State-recognized tribe in Virginia, United States

The Nottoway Indian Tribe of Virginia is a state-recognized tribe and nonprofit organization in Virginia. The organization identifies as descending from Nottoway people. They are not federally recognized as a Native American tribe.

== State-recognition ==
The Commonwealth of Virginia recognized the Nottoway Indian Tribe of Virginia as a tribe in 2010. The state also recognized the Cheroenhaka (Nottoway) Indian Tribe.

== Organization ==
The group formed Nottoway Indian Tribe of Virginia, Inc., a 501(c)(3) nonprofit organization in 2006.

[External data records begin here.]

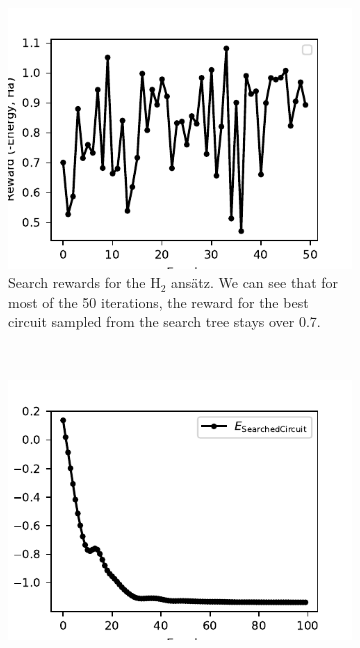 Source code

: \documentclass[a4paper,onecolumn,11pt]{quantumarticle}
\begin{document}
\begin{figure}[H]
    \centering
    \begin{subfigure}[t]{0.48\linewidth}
        \includegraphics[width=\linewidth]{Figures/fig_h2_vac_init_search_rewards.pdf}
        \caption{Search rewards for the $\text{H}_2$ ans\"atz. We can see that for most of the 50 iterations, the reward for the best circuit sampled from the search tree stays over 0.7.}
        \label{fig:h2_search}
    \end{subfigure}
    ~ %
    \begin{subfigure}[t]{0.48\linewidth}
        \includegraphics[width=\linewidth]{Figures/fig_h2_vac_init_fine_tune_loss.pdf}

\end{subfigure}
\end{figure}
\end{document}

The agent for the organization is Crystal Joyner of Franklin, Virginia. The administration includes:
- Director: Archie Elliott Jr., Lynette Lewis Allston
- Chair: Lynnette Lewis Allston
- Vice-chair: Archie Elliott Jr.
- Officer: Asphy S. Turner, William Wright.

In 2009, they organized the Virginia Nottoway Indian Circle and Square Foundation Incorporated, another nonprofit organization based in King William, Virginia. Their principal officer Asphy S. Turner.

Lynette Lewis Allston is the chief of the state-recognized tribe, based in Capron, Virginia.

== Activity ==
Nottoway Indian Tribe of Virginia host an annual powwow in Surry, Virginia.